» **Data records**
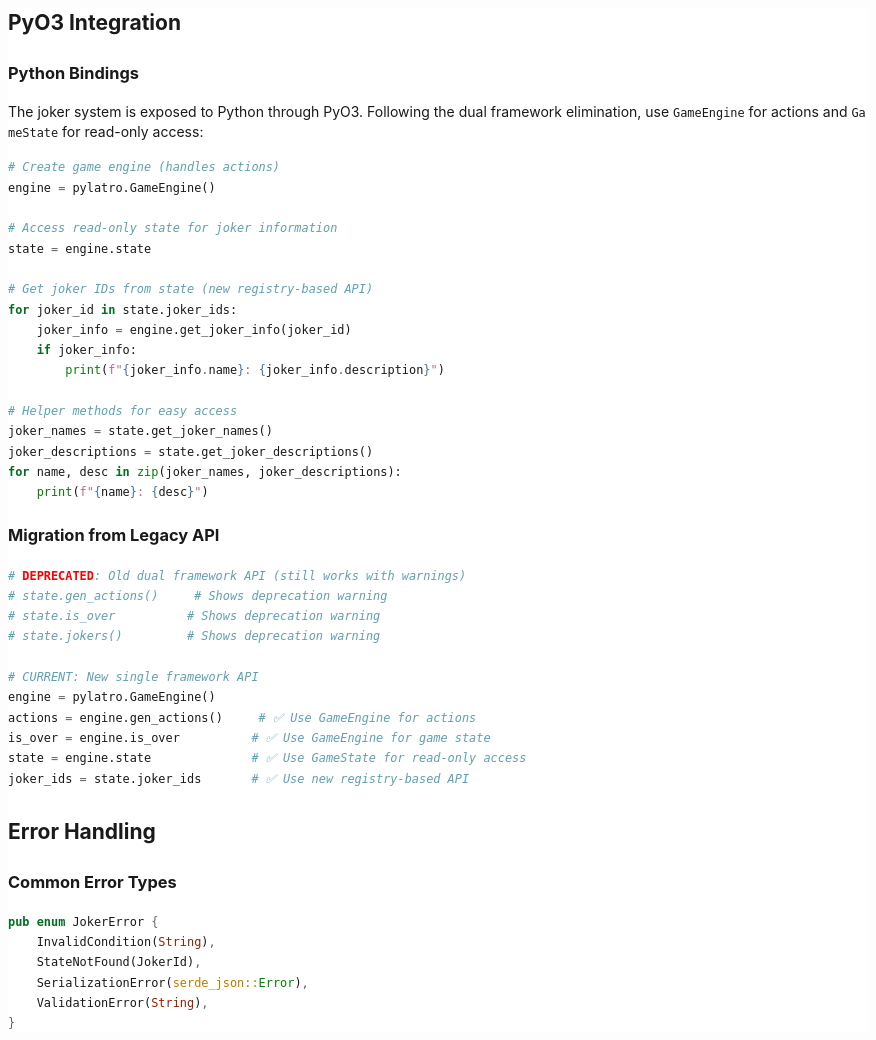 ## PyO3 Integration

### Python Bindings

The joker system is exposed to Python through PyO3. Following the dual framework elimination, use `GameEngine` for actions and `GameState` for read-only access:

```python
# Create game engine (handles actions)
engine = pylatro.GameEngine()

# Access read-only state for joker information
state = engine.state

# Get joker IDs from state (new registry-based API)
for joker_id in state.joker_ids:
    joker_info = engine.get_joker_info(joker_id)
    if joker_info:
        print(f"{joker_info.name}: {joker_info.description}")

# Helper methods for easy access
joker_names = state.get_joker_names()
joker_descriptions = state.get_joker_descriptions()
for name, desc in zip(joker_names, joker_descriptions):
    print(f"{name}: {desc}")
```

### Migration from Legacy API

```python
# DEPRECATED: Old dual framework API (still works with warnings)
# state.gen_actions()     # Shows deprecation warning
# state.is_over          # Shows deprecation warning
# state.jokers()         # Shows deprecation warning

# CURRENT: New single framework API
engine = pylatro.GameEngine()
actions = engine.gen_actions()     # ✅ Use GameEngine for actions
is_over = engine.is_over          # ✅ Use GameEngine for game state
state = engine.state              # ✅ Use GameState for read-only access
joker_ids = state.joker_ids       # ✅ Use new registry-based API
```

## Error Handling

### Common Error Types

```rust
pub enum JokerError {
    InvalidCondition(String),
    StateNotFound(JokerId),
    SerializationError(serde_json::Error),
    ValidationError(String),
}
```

* * *

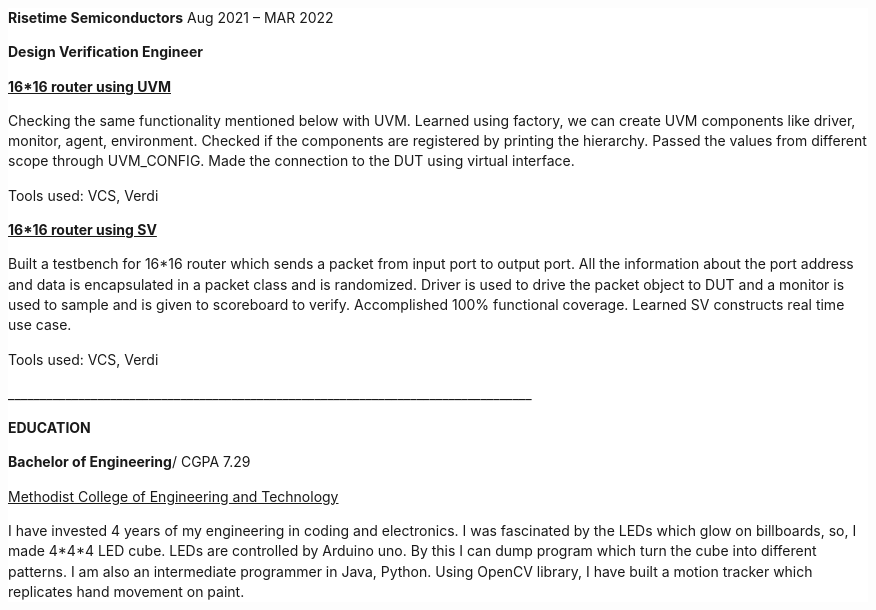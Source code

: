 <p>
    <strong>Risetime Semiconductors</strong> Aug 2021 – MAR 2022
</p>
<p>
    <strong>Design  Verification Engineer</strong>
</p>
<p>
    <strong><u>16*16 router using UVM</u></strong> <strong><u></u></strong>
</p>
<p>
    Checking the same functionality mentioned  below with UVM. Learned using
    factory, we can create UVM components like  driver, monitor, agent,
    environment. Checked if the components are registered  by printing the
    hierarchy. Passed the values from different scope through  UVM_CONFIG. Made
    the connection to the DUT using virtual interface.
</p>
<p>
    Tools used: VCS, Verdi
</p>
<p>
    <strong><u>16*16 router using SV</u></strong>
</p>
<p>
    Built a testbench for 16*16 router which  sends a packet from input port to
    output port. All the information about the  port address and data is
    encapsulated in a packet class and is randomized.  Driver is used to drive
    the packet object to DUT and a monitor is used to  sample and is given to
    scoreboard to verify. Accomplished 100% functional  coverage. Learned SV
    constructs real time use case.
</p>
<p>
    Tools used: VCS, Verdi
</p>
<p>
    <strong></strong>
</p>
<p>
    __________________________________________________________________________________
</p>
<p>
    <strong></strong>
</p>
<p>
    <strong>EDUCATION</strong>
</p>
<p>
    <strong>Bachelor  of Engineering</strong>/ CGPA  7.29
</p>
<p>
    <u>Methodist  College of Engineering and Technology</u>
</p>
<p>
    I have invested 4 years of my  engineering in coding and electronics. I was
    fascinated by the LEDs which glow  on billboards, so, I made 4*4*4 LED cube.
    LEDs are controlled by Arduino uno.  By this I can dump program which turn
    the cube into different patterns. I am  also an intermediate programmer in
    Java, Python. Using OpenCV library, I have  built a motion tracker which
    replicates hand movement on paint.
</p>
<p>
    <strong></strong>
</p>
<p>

...

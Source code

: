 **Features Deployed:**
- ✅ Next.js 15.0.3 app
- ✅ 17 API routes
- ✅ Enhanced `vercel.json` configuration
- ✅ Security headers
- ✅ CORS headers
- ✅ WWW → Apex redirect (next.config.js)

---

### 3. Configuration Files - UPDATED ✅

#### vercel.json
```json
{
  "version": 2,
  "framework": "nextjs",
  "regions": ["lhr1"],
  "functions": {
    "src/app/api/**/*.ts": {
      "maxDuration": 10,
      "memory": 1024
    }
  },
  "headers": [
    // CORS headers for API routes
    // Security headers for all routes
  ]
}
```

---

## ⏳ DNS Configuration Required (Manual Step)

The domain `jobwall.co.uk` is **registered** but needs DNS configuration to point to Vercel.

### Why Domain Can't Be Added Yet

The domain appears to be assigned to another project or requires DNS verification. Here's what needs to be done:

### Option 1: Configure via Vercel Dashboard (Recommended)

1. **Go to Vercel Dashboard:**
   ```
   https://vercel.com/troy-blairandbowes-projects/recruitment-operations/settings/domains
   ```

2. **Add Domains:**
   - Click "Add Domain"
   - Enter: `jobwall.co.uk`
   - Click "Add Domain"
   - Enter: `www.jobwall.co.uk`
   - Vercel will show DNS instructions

» **Goal of the exercise**
Reproduce only the lines above, starting at the line with "2. **Add Domains:**" and ending at the line with "- Vercel will show DNS instructions", exactly as written.

» **Answer box**
2. **Add Domains:**
   - Click "Add Domain"
   - Enter: `jobwall.co.uk`
   - Click "Add Domain"
   - Enter: `www.jobwall.co.uk`
   - Vercel will show DNS instructions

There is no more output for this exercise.